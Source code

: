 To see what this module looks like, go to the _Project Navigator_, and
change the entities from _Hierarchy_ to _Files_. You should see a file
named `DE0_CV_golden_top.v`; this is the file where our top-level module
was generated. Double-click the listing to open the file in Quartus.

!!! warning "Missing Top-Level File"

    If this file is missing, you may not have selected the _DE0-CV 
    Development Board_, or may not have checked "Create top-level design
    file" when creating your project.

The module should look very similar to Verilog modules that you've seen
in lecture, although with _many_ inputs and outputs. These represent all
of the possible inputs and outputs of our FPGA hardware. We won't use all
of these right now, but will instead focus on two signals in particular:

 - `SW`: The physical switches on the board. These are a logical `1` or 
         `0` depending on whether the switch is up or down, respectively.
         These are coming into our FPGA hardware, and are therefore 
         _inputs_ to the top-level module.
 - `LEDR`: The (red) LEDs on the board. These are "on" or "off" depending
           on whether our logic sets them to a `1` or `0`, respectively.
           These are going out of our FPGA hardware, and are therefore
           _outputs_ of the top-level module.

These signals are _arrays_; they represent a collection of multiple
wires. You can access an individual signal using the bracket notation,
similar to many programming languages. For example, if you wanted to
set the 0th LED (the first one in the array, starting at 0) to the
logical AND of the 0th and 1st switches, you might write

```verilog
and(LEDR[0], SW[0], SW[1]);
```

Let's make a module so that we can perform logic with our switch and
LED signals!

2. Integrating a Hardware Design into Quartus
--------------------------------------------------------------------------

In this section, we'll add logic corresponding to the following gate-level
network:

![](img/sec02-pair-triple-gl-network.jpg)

[WHAT YOU NEED TO DO]
In the listing above, transcribe exactly everything from the line containing "of these right" down to the line containing "to the top-level module.", including both and nothing more.

[TASK OUTPUT]
of these right now, but will instead focus on two signals in particular:

 - `SW`: The physical switches on the board. These are a logical `1` or 
         `0` depending on whether the switch is up or down, respectively.
         These are coming into our FPGA hardware, and are therefore 
         _inputs_ to the top-level module.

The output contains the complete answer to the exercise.